先日届いた判例時報2252号の61頁に、行政書士が、交通事故の被害者との間で締結した自賠責保険の申請手続、書類作成及びこれに付随する業務に関し報酬の支払を受ける旨の契約が、弁護士法72条に違反し無効であると判示した大阪高裁平成26年6月12日判決が掲載されていました。
「将来法的紛議が発生することが予測される状況において控訴人が行った書類作成や相談に応じての助言指導は、いずれもそもそもそ行政書士の業務(行政書士法1条の2第1項)に当たらず、また、弁護士法72条により禁止される一般の法律事件に関する法律事務に当ることが明らかであるから、行政書士が取り扱うことが制限されているものである。」とのことです。
これは、刑事事件としての弁護士法72条違反の罪の成否が問題となった最高裁平成22年7月20日決定↓が、「交渉において解決しなければならない法的紛議が生ずることがほぼ不可避である案件に係るものであって、弁護士法72条にいう「その他一般の法律事件」に関するものというべき」と判示しているのを踏まえての判断だそうです。
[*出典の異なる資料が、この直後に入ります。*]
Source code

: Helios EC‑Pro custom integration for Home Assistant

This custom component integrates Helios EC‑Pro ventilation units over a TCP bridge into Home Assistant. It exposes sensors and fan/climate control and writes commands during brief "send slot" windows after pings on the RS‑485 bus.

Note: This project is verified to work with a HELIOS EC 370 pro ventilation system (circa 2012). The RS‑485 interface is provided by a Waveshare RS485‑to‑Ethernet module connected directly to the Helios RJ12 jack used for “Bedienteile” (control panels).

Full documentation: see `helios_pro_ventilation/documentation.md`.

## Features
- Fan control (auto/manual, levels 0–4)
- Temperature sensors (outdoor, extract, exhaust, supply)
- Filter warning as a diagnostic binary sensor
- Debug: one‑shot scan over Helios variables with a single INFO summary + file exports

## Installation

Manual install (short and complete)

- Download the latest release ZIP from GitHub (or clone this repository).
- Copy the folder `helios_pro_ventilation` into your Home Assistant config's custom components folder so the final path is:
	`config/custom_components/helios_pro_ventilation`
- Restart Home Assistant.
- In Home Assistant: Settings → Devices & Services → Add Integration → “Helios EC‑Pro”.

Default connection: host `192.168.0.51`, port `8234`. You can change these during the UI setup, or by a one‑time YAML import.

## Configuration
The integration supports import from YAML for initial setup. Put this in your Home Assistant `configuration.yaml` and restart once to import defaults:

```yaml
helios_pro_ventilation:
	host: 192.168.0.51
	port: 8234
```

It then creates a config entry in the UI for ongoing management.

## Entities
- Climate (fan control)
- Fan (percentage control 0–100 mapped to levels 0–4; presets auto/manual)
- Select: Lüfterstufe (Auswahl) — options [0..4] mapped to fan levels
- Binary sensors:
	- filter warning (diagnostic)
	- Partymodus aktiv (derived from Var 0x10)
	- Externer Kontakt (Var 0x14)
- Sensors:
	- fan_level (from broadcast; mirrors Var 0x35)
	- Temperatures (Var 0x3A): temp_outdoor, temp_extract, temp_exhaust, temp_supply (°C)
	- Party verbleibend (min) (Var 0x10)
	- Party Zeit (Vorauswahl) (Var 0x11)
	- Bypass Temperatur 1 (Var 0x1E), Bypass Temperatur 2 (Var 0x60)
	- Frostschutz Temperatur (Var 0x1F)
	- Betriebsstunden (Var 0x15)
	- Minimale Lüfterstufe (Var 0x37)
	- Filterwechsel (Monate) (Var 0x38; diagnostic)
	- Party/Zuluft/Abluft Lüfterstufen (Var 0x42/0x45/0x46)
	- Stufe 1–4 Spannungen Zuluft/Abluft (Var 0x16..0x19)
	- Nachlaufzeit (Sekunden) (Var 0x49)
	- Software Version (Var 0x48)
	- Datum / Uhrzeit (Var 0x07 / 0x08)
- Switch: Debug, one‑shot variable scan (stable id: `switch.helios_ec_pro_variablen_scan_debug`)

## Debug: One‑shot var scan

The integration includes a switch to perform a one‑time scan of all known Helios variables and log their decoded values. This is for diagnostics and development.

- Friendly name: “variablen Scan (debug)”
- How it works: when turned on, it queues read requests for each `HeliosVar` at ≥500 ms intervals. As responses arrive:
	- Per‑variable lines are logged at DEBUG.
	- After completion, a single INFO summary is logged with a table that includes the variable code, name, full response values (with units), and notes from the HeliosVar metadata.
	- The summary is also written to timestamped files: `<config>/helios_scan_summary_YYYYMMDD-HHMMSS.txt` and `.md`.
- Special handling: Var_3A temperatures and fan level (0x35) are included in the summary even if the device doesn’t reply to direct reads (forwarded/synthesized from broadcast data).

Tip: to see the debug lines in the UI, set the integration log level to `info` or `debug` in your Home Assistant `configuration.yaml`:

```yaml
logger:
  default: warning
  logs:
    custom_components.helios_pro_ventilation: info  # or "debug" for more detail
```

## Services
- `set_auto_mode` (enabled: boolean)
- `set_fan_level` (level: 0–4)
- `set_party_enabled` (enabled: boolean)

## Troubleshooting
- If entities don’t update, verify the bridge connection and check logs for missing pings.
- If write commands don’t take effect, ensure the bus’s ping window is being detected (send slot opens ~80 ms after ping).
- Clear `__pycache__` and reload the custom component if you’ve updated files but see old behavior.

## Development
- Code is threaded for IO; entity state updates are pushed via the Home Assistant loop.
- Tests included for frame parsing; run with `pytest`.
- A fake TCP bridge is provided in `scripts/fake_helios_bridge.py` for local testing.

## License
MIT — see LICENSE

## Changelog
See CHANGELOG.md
http://www.courts.go.jp/app/hanrei_jp/detail2?id=80472
行政書士側は、上告・上告受理申立を行ったものの、上告棄却・上告不受理だそうです。
先日、報道もありましたが↓、このように、弁護士法違反(非弁行為)の問題は、民事・刑事の双方で問題となります。
http://morikoshisoshiro.seesaa.net/article/419273821.html
昔々、私が、非弁委員会に所属していた時代には、「交通事故による損害賠償額は、赤本や青本という明確な基準に従い算定されるので、法的紛議ではない。」というようなことが書いてあるホームページもありましたが、さすがに、今は、ないですかね。